A reason for adding 10646-only data types/interfaces is that Microsoft's NT and a future Apple Computer OS include such types and interfaces.

10646 cannot really be regarded as a single codeset, so software that supports it must still be codeset independent.

Efforts to create code-set-specific interfaces must be tied to efforts by compiler vendors to provide code-set-specific types.

The contents of wchar_t differ depending on locale. Because file codes have different characteristics, there are separate algorithms for converting the file codes to wchar_t representations.

The wchar_t as defined is not necessarily exchangeable between processes.

Some have suggested defining UCS-2 level 1 or UCS-2 level 3 as the single, "well-known" process code.

"well-known" process code - codeset that may be used as a process code and that may be exchanged between processes.

As noted above, wchar_t doesn't support combining characters, so it isn't feasible to use UCS-2, Level 3 as the well-known process code. UCS-2, Level 1 is a less-than-ideal choice for other reasons. With combining characters, 10646 has a nearly infinite repertoire of complete characters, but UCS-2, Level 1 necessarily has a smaller repertoire. If we designate UCS-2, Level 1 as the well-known process code, OSF technologies will not be able to process languages that are only fully supportable in 10646 through the use of combining characters, and won't be able to support code sets (like the new Taiwanese set) that don't fit in UCS-2.

NT provides Unicode support by using a single source, dual object model, where one object supports Unicode only (currently without combining characters) and the other handles ASCII-based encodings. Support for combining characters is planned for a future release.

NT uses wchar_t, but only allows it to be 16 bits and to contain only Unicode. NT hard-codes in dependencies on the size and contents of wchar_t. This is contrary to how ISO C and XPG4 define the semantics of wchar_t.

NT uses Unicode as a file code. As noted above, Unicode and UCS-* are not permissible as multibyte file codes on an eight-bit byte system.

NT uses wide character functions that seem similar to the XPG4 functions but are different because they can only process Unicode data. In addition, NT does not include the entire XPG4 set of functions. In essense, Microsoft has created its own wide character functions. In some cases, the Microsoft names match the standard ones; in others, they don't.

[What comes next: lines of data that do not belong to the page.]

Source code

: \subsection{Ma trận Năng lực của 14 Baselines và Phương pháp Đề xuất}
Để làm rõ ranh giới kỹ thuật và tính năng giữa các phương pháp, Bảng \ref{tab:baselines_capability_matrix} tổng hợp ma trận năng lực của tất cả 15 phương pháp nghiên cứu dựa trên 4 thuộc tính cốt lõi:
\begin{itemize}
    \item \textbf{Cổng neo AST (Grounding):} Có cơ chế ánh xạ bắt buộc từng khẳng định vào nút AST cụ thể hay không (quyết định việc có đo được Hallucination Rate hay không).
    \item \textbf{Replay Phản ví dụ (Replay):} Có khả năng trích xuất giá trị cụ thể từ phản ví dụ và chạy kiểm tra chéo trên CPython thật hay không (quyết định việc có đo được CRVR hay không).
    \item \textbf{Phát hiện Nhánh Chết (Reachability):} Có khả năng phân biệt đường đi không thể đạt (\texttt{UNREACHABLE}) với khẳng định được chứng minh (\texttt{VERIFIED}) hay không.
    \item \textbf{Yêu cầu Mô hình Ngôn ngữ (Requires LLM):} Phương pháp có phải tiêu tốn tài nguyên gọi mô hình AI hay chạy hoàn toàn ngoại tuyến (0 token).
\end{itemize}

OSF/1 R1.2 may augment its iconv converter modules with a new group that converts between existing standard code sets and various forms of ISO 10646. At this time, OSF does not contemplate suport for UCS-* Level 2 or Level 3.

Without UTF or some other multibyte version of 10646, conversion between existing multibyte codesets would still be possible. It is not clear what this functionality would buy the software, however.

Allowing UCS-* or UTF as interchange codes would enhance interoperability with OSes that support these encodings as file codes. Examples include NT and Plan 9.

OSF/1 currently assumes that any octet with the value 0x00-0x3f or 0x7f is an ASCII character. Several encodings, however, including the current version of UTF, allow octets to have values in the subrange 0x21-0x3f.